▶ [DESCRIPTION OF THE TASK] Instruction for the entries that follow: retype exactly the lines from the line with "Natomiast dolnej lewej" to the line with "na początku programu.", both included, and omit all others.

**** PROVIDED INFORMATION

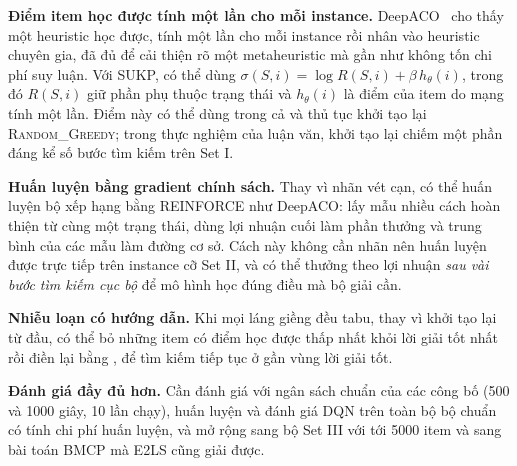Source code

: \textbf{Điểm item học được tính một lần cho mỗi instance.} DeepACO~\cite{Ye2023DeepACO} cho thấy một heuristic học được, tính một lần cho mỗi instance rồi nhân vào heuristic chuyên gia, đã đủ để cải thiện rõ một metaheuristic mà gần như không tốn chi phí suy luận. Với SUKP, có thể dùng $\sigma(S,i)=\log R(S,i)+\beta\,h_\theta(i)$, trong đó $R(S,i)$ giữ phần phụ thuộc trạng thái và $h_\theta(i)$ là điểm của item do mạng tính một lần. Điểm này có thể dùng trong cả \addstar và thủ tục khởi tạo lại \textsc{Random\_Greedy}; trong thực nghiệm của luận văn, khởi tạo lại chiếm một phần đáng kể số bước tìm kiếm trên Set I.

\textbf{Huấn luyện bằng gradient chính sách.} Thay vì nhãn vét cạn, có thể huấn luyện bộ xếp hạng bằng REINFORCE như DeepACO: lấy mẫu nhiều cách hoàn thiện \addstar từ cùng một trạng thái, dùng lợi nhuận cuối làm phần thưởng và trung bình của các mẫu làm đường cơ sở. Cách này không cần nhãn nên huấn luyện được trực tiếp trên instance cỡ Set II, và có thể thưởng theo lợi nhuận \emph{sau vài bước tìm kiếm cục bộ} để mô hình học đúng điều mà bộ giải cần.

\textbf{Nhiễu loạn có hướng dẫn.} Khi mọi láng giềng đều tabu, thay vì khởi tạo lại từ đầu, có thể bỏ những item có điểm học được thấp nhất khỏi lời giải tốt nhất rồi điền lại bằng \addstar, để tìm kiếm tiếp tục ở gần vùng lời giải tốt.

\textbf{Đánh giá đầy đủ hơn.} Cần đánh giá với ngân sách chuẩn của các công bố (500 và 1000 giây, 10 lần chạy), huấn luyện và đánh giá DQN trên toàn bộ bộ chuẩn có tính chi phí huấn luyện, và mở rộng sang bộ Set III với tới 5000 item và sang bài toán BMCP mà E2LS cũng giải được.

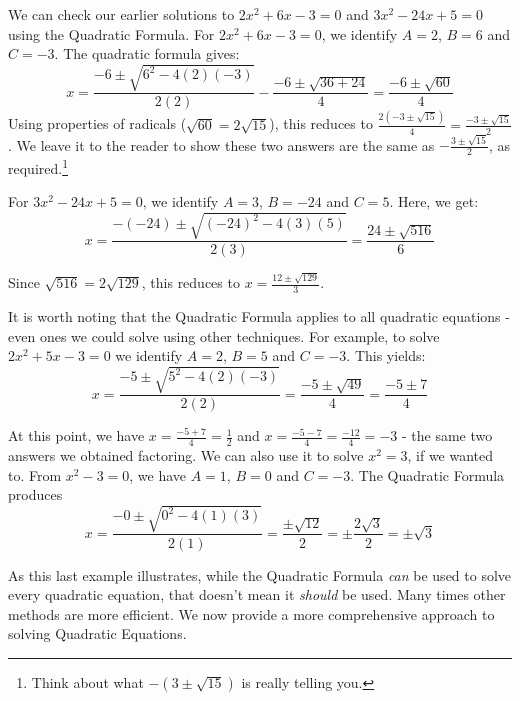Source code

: \documentclass[10pt]{article}
\begin{document}
\medskip

We can check our earlier solutions to $2x^2 + 6x - 3 = 0$ and $3x^2 - 24x + 5 = 0$ using the Quadratic Formula.  For $2x^2 + 6x - 3 = 0$, we identify $A = 2$, $B = 6$ and $C = -3$.  The quadratic formula gives: \[ x = \dfrac{-6 \pm \sqrt{6^2 - 4(2)(-3)}}{2(2)} - \dfrac{-6 \pm \sqrt{36 + 24}}{4} = \dfrac{-6 \pm \sqrt{60}}{4} \] Using properties of radicals ($\sqrt{60} = 2 \sqrt{15}$), this reduces to $\frac{2(-3 \pm \sqrt{15})}{4} =\frac{-3 \pm \sqrt{15}}{2}$. We leave it to the reader to show these two answers are the same as $-\frac{3 \pm \sqrt{15}}{2}$,  as required.\footnote{Think about what $-(3 \pm \sqrt{15})$ is really telling you.}  

\smallskip

For $3x^2 - 24x + 5 = 0$, we identify $A = 3$, $B = -24$ and $C = 5$.  Here, we get: \[ x = \dfrac{-(-24) \pm \sqrt{(-24)^2 - 4(3)(5)}}{2(3)} = \dfrac{24 \pm \sqrt{516}}{6} \]

Since $\sqrt{516} = 2\sqrt{129}$, this reduces to  $x = \frac{12 \pm \sqrt{129}}{3}$. 

\smallskip

It is worth noting that the Quadratic Formula applies to all quadratic equations - even ones we could solve using other techniques.  For example, to solve $2x^2 + 5x - 3 = 0$  we identify $A = 2$, $B = 5$ and $C = -3$.  This yields: \[ x = \dfrac{-5 \pm \sqrt{5^2 - 4(2)(-3)}}{2(2)} = \dfrac{-5 \pm \sqrt{49}}{4} = \dfrac{-5 \pm 7}{4} \]

At this point, we have $x = \frac{-5+7}{4} = \frac{1}{2}$ and $x = \frac{-5-7}{4} = \frac{-12}{4} = -3$ - the same two answers we obtained factoring.  We can also use it to solve $x^2 = 3$, if we wanted to.  From $x^2 -3 = 0$, we have $A = 1$, $B = 0$ and $C = -3$.  The Quadratic Formula produces \[ x = \dfrac{-0 \pm \sqrt{0^2 - 4(1)(3)}}{2(1)} = \dfrac{\pm\sqrt{12}}{2} = \pm \dfrac{2\sqrt{3}}{2} = \pm \sqrt{3}\]

As this last example illustrates, while the  Quadratic Formula \textit{can} be used to solve every quadratic equation, that doesn't mean it \textit{should} be used.  Many times other methods are more efficient.  We now provide a more comprehensive approach to solving Quadratic Equations.  

\medskip

\label{solvequadraticeqns}
\end{document}
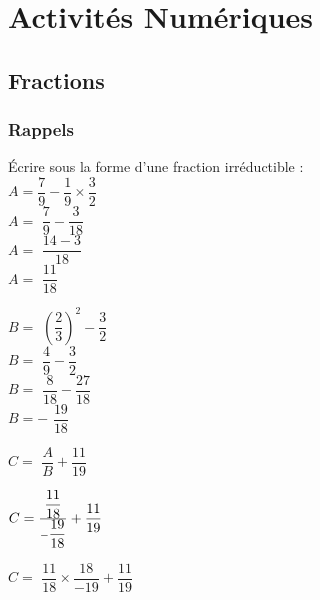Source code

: 

\section{Activités Numériques}

\subsection{Fractions}

\subsubsection{Rappels}



Écrire sous la forme d'une fraction irréductible :\\

$ A = ${$\dfrac{7}{9} - \dfrac{1}{9} \times \dfrac{3}{2} $ }\\

$ A = ${  $\dfrac{7}{9} - \dfrac{3}{18} $}\\

$ A = ${  $\dfrac{14-3}{18} $ }\\

$ A = ${  $\dfrac{11}{18} $ }\\

\vspace{1cm}

$ B = ${  $\left(\dfrac{2}{3}\right)^2 - \dfrac{3}{2} $ }\\

$ B = ${  $\dfrac{4}{9} - \dfrac{3}{2} $ }\\

$ B = ${  $\dfrac{8}{18} - \dfrac{27}{18} $} \\

$ B = - ${  $\dfrac{19}{18} $ }\\

\vspace{1cm}

$ C = ${  $\dfrac{A}{B} + \dfrac{11}{19} $ }\\

\vspace{.1cm}

$ C = { \Large \tfrac{\dfrac{11}{18}}{-\dfrac{19}{18}}} + \dfrac{11}{19}$ \\

\vspace{.3cm}

$ C = ${  $\dfrac{11}{18} \times \dfrac{18}{-19} + \dfrac{11}{19} $} \\

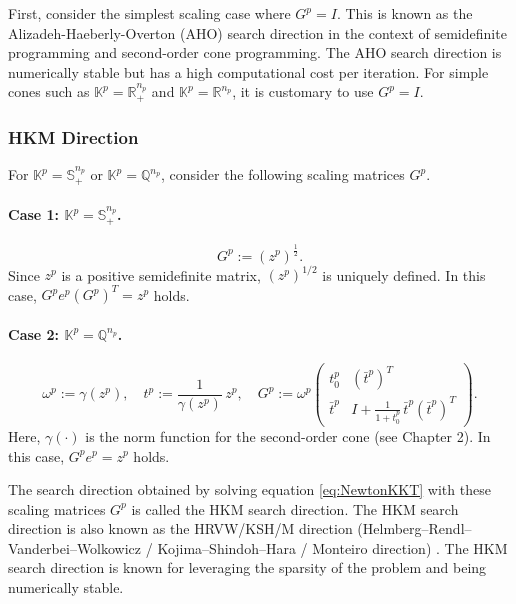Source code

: \documentclass{scrartcl}
\begin{document}
First, consider the simplest scaling case where $G^p = I$. This is known as the Alizadeh-Haeberly-Overton (AHO) search direction \cite{Alizadeh1998} in the context of semidefinite programming and second-order cone programming. The AHO search direction is numerically stable but has a high computational cost per iteration. For simple cones such as $\mathbb{K}^p = \mathbb{R}^{n_p}_+$ and $\mathbb{K}^p = \mathbb{R}^{n_p}$, it is customary to use $G^p = I$.

\medskip

\subsubsection{HKM Direction}

\noindent

For $\mathbb{K}^p = \mathbb{S}^{n_p}_+$ or $\mathbb{K}^p = \mathbb{Q}^{n_p}$, consider the following scaling matrices $G^p$.

\paragraph{Case 1: \(\mathbb{K}^p = \mathbb{S}^{n_p}_+\).}
\[
  G^p := (z^p)^{\tfrac12}.
\]
Since $z^p$ is a positive semidefinite matrix, $(z^p)^{1/2}$ is uniquely defined. In this case, $G^p e^p (G^p)^T = z^p$ holds.

\paragraph{Case 2: \(\mathbb{K}^p = \mathbb{Q}^{n_p}\).}
\[
  \omega^p := \gamma(z^p), 
  \quad
  t^p := \frac{1}{\gamma(z^p)}\, z^p,
  \quad
  G^p :=
  \omega^p
  \begin{pmatrix}
    t^p_0 & (\bar{t}^p)^T \\
    \bar{t}^p & I + \frac{1}{1+t^p_0}\,\bar{t}^p(\bar{t}^p)^T
  \end{pmatrix}.
\]
Here, $\gamma(\cdot)$ is the norm function for the second-order cone (see Chapter 2). In this case, $G^p e^p = z^p$ holds.

\medskip

The search direction obtained by solving equation \eqref{eq:NewtonKKT} with these scaling matrices $G^p$ is called the HKM search direction. The HKM search direction is also known as the HRVW/KSH/M direction (Helmberg--Rendl--Vanderbei--Wolkowicz / Kojima--Shindoh--Hara / Monteiro direction) \cite{Kojima1997,Monteiro1997}. The HKM search direction is known for leveraging the sparsity of the problem and being numerically stable.
\end{document}
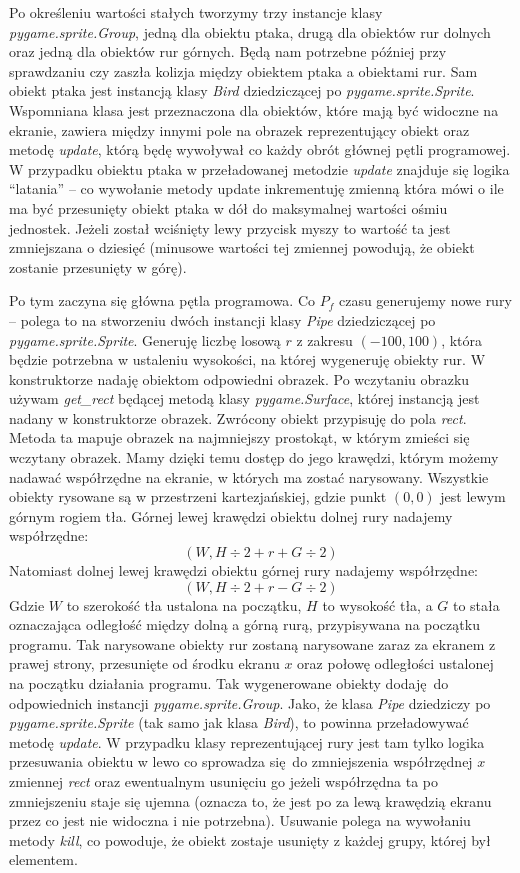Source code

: \documentclass[a4paper, 12pt,oneside]{book}
\begin{document}
Po określeniu wartości stałych tworzymy trzy instancje klasy
\textit{pygame.sprite.Group}, jedną dla obiektu ptaka, drugą dla obiektów rur
dolnych oraz jedną dla obiektów rur górnych. Będą nam potrzebne później przy
sprawdzaniu czy zaszła kolizja między obiektem ptaka a obiektami rur.
Sam obiekt ptaka jest instancją klasy \textit{Bird} dziedziczącej po
\textit{pygame.sprite.Sprite}. Wspomniana klasa jest przeznaczona dla obiektów,
które mają być widoczne na ekranie, zawiera między innymi
pole na obrazek reprezentujący obiekt oraz metodę
\textit{update}\cite{pygame_sprite_documentation}, którą będę wywoływał co
każdy obrót głównej pętli programowej. W przypadku obiektu ptaka w
przeładowanej metodzie \textit{update} znajduje się logika ``latania'' --
co wywołanie metody update inkrementuję zmienną która mówi o ile ma
być przesunięty obiekt ptaka w dół do maksymalnej wartości ośmiu jednostek.
Jeżeli został wciśnięty lewy przycisk myszy to wartość ta jest zmniejszana o
dziesięć (minusowe wartości tej zmiennej powodują, że obiekt zostanie
przesunięty w górę).

Po tym zaczyna się główna pętla programowa. Co $P_f$ czasu generujemy nowe rury
-- polega to na stworzeniu dwóch instancji klasy \textit{Pipe} dziedziczącej
po \textit{pygame.sprite.Sprite}. Generuję liczbę losową $r$ z zakresu
$(-100, 100)$, która będzie potrzebna w ustaleniu wysokości, na której 
wygeneruję obiekty rur. W konstruktorze nadaję obiektom odpowiedni
obrazek. Po wczytaniu obrazku używam \textit{get\_rect}
będącej metodą klasy \textit{pygame.Surface}, której instancją jest nadany w
konstruktorze obrazek. Zwrócony obiekt przypisuję do pola \textit{rect}.
Metoda ta mapuje obrazek na najmniejszy prostokąt, w którym zmieści się
wczytany obrazek. Mamy dzięki temu dostęp do jego krawędzi, którym możemy
nadawać współrzędne na ekranie, w których ma zostać narysowany.
Wszystkie obiekty rysowane są w przestrzeni kartezjańskiej, gdzie punkt
$(0,0)$ jest lewym górnym rogiem tła.
Górnej lewej krawędzi obiektu dolnej rury nadajemy współrzędne:
\[(W, H \div 2 + r + G \div 2)\]
Natomiast dolnej lewej krawędzi obiektu górnej rury nadajemy współrzędne:
\[(W, H \div 2 + r - G \div 2)\]
Gdzie $W$ to szerokość tła ustalona na początku, $H$ to wysokość tła, a
$G$ to stała oznaczająca odległość między dolną a górną rurą, przypisywana
na początku programu. 
Tak narysowane obiekty rur zostaną narysowane zaraz za ekranem z prawej strony,
przesunięte od środku ekranu $x$ oraz połowę odległości ustalonej na początku
działania programu. Tak wygenerowane obiekty dodaję do odpowiednich instancji
\textit{pygame.sprite.Group}. Jako, że klasa \textit{Pipe} dziedziczy po
\textit{pygame.sprite.Sprite} (tak samo jak klasa \textit{Bird}), to powinna
przeładowywać metodę \textit{update}\cite{pygame_sprite_documentation}.
W przypadku klasy reprezentującej rury jest tam tylko logika przesuwania
obiektu w lewo co sprowadza się do zmniejszenia współrzędnej $x$ 
zmiennej \textit{rect} oraz ewentualnym usunięciu go jeżeli współrzędna ta
po zmniejszeniu staje się ujemna (oznacza to, że jest po za lewą krawędzią
ekranu przez co jest nie widoczna i nie potrzebna). Usuwanie polega na
wywołaniu metody \textit{kill}, co powoduje, że obiekt zostaje usunięty
z każdej grupy, której był elementem.
\end{document}
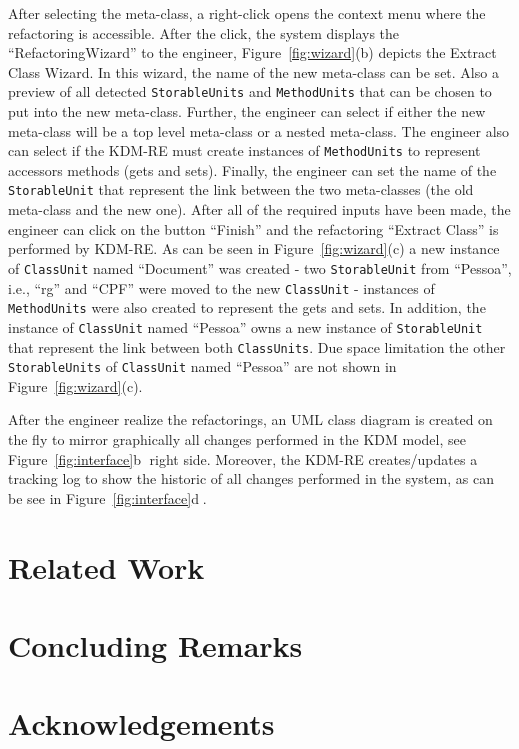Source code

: \documentclass[12pt]{article}
\begin{document}
After selecting the meta-class, a right-click opens the context menu where the refactoring is accessible. After the click, the system displays the ``RefactoringWizard'' to the engineer, Figure~\ref{fig:wizard}(b) depicts the Extract Class Wizard. In this wizard, the name of the new meta-class can be set. Also a preview of all detected \texttt{StorableUnits} and \texttt{MethodUnits} that can be chosen to put into the new meta-class. Further, the engineer can select if either the new meta-class will be a top level meta-class or a nested meta-class. The engineer also can select if the KDM-RE must create instances of \texttt{MethodUnits} to represent accessors methods (gets and sets). Finally, the engineer can set the name of the \texttt{StorableUnit} that represent the link between the two meta-classes (the old meta-class and the new one). After all of the required inputs have been made, the engineer can click on the button ``Finish'' and the refactoring ``Extract Class'' is performed by KDM-RE. As can be seen in Figure~\ref{fig:wizard}(c) a new instance of \texttt{ClassUnit} named ``Document'' was created - two \texttt{StorableUnit} from ``Pessoa'', i.e., ``rg'' and ``CPF'' were moved to the new \texttt{ClassUnit} - instances of \texttt{MethodUnits} were also created to represent the gets and sets. In addition, the instance of \texttt{ClassUnit} named ``Pessoa'' owns a new instance of \texttt{StorableUnit} that represent the link between both \texttt{ClassUnits}. Due space limitation the other \texttt{StorableUnits} of \texttt{ClassUnit} named ``Pessoa'' are not shown in Figure~\ref{fig:wizard}(c).

After the engineer realize the refactorings, an UML class diagram is created on the fly to mirror graphically all changes performed in the KDM model, see Figure~\ref{fig:interface}\textcircled{b} right side. Moreover, the KDM-RE creates/updates a tracking log to show the historic of all changes performed in the system, as can be see in Figure~\ref{fig:interface}\textcircled{d}.                     


\section{Related Work\label{sec:related}}
 

\section{Concluding Remarks\label{sec:conclusion}}
 

\section{Acknowledgements}~\label{sec:ack}
 



\end{document}
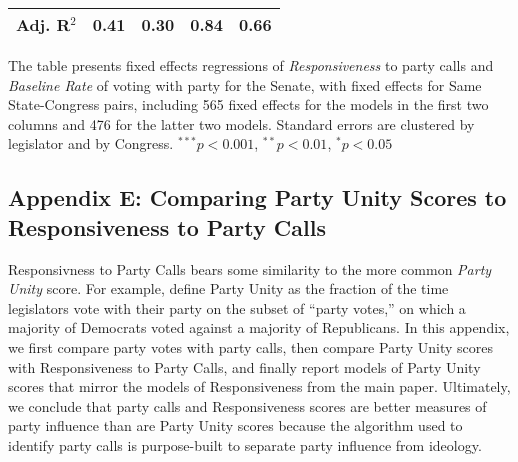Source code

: \documentclass[12pt]{article}
\begin{document}
\begin{table}[!htbp]
\begin{threeparttable}
\begin{tabular}{l c c c c }
Adj. R$^2$%
                                  & 0.41        & 0.30     & 0.84        & 0.66         \\
\hline
\end{tabular}
\begin{tablenotes}
   \item
   The table presents fixed effects regressions of \textit{Responsiveness} to party calls and \textit {Baseline Rate} of voting with party for the Senate, with fixed effects for Same State-Congress pairs, including 565 fixed effects for the models in the first two columns and 476 for the latter two models.  Standard errors are clustered by legislator and by Congress.
   $^{***}p<0.001$, $^{**}p<0.01$, $^*p<0.05$
 \end{tablenotes}
\end{threeparttable}
\end{table}

\clearpage


\subsection*{Appendix E: Comparing Party Unity Scores to Responsiveness to Party Calls}
%

Responsivness to Party Calls bears some similarity to the more common
\emph{Party Unity} score.
For example, \cite{Carson:2010} define Party Unity as the fraction of the time
legislators vote with their party on the subset of ``party votes,'' on which a
majority of Democrats voted against a majority of Republicans.
In this appendix, we first compare party votes with party calls, then compare
Party Unity scores with Responsiveness to Party Calls, and finally report
models of Party Unity scores that mirror the models of Responsiveness from the
main paper.
Ultimately, we conclude that party calls and Responsiveness scores are
better measures of party influence than are Party Unity scores because the
algorithm used to identify party calls is purpose-built to separate party
influence from ideology.
\end{document}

********

▶ [OUTPUT]
Natomiast dolnej lewej krawędzi obiektu górnej rury nadajemy współrzędne:
\[(W, H \div 2 + r - G \div 2)\]
Gdzie $W$ to szerokość tła ustalona na początku, $H$ to wysokość tła, a
$G$ to stała oznaczająca odległość między dolną a górną rurą, przypisywana
na początku programu. 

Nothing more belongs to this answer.